Therapeutically, therefore, the symptomatic, anti-inflammatory treatment is in the foreground here as well. This is done with several weeks of NSAID “cures” supplemented by high doses of vitamin C or, in case of insufficient response, with intra-articular application of depot steroids. Only rarely is arthroscopic capsulotomy indicated if spontaneous remission of stiffness is insufficient.
Take-Home Messages
- The osseous shoulder girdle, consisting of the clavicle, scapula, and humerus, is connected to the trunk ventrally via the sternoclavicular joint and dorsally via the scapulothoracic gliding bearing.
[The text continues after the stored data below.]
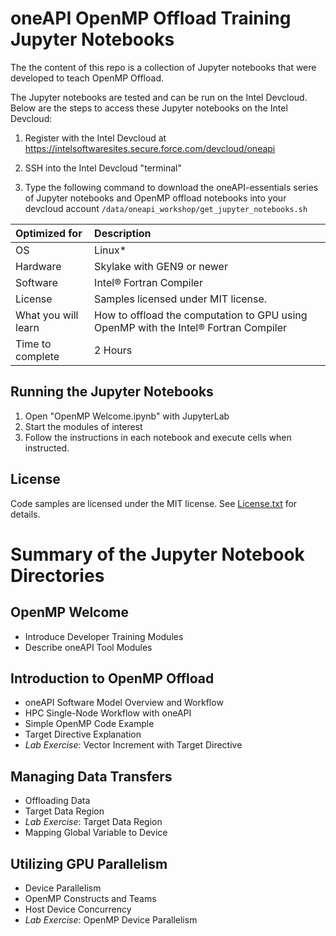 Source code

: # oneAPI OpenMP Offload Training Jupyter Notebooks

The the content of this repo is a collection of Jupyter notebooks that were
developed to teach OpenMP Offload.

The Jupyter notebooks are tested and can be run on the Intel Devcloud. Below
are the steps to access these Jupyter notebooks on the Intel Devcloud:

1. Register with the Intel Devcloud at
   https://intelsoftwaresites.secure.force.com/devcloud/oneapi

2. SSH into the Intel Devcloud "terminal"

3. Type the following command to download the oneAPI-essentials series of
   Jupyter notebooks and OpenMP offload notebooks into your devcloud account
   `/data/oneapi_workshop/get_jupyter_notebooks.sh`

| Optimized for         | Description
|:---                   |:---
| OS                    | Linux*
| Hardware              | Skylake with GEN9 or newer
| Software              | Intel&reg; Fortran Compiler
| License               | Samples licensed under MIT license.
| What you will learn   | How to offload the computation to GPU using OpenMP with the Intel&reg; Fortran Compiler
| Time to complete      | 2 Hours

## Running the Jupyter Notebooks

1. Open "OpenMP Welcome.ipynb" with JupyterLab
2. Start the modules of interest
3. Follow the instructions in each notebook and execute cells when instructed.

## License

Code samples are licensed under the MIT license. See
[License.txt](https://github.com/oneapi-src/oneAPI-samples/blob/master/License.txt)
for details.

# Summary of the Jupyter Notebook Directories

## OpenMP Welcome
* Introduce Developer Training Modules
* Describe oneAPI Tool Modules

## Introduction to OpenMP Offload
* oneAPI Software Model Overview and Workflow
* HPC Single-Node Workflow with oneAPI
* Simple OpenMP Code Example
* Target Directive Explanation
* _Lab Exercise_: Vector Increment with Target Directive

## Managing Data Transfers
* Offloading Data
* Target Data Region
* _Lab Exercise_: Target Data Region
* Mapping Global Variable to Device

## Utilizing GPU Parallelism
* Device Parallelism
* OpenMP Constructs and Teams
* Host Device Concurrency
* _Lab Exercise_: OpenMP Device Parallelism
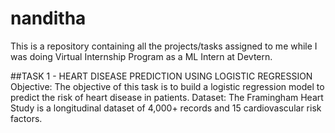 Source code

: # nanditha

This is a repository containing all the projects/tasks assigned to me while I was doing Virtual Internship Program as a ML Intern at Devtern.

##TASK 1 - HEART DISEASE PREDICTION USING LOGISTIC REGRESSION
Objective: The objective of this task is to build a logistic regression model to predict the risk of heart disease in patients. Dataset: The Framingham Heart Study is a longitudinal dataset of 4,000+ records and 15 cardiovascular risk factors.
It follows a complex motion sequence, with the center of rotation in the AC joint and a glenohumeral to scapulothoracic motion ratio of 2:1.
- Due to its asymmetric anatomy, the glenohumeral joint requires a competent soft tissue mantle of active and passive stabilizers that allow a fragile balance between mobility and stability.
- Pathologies of the shoulder can be assigned to different joints and spaces, distinguishing between structural lesions and dysfunctions.
- The treatment of problems of the shoulder girdle begins with a precise analysis of the affected anatomical structure and consists in a first phase usually in the exhaustion of conservative measures in the form of physiotherapy and anti-inflammatory medication, in the minority of cases a direct surgical procedure is indicated.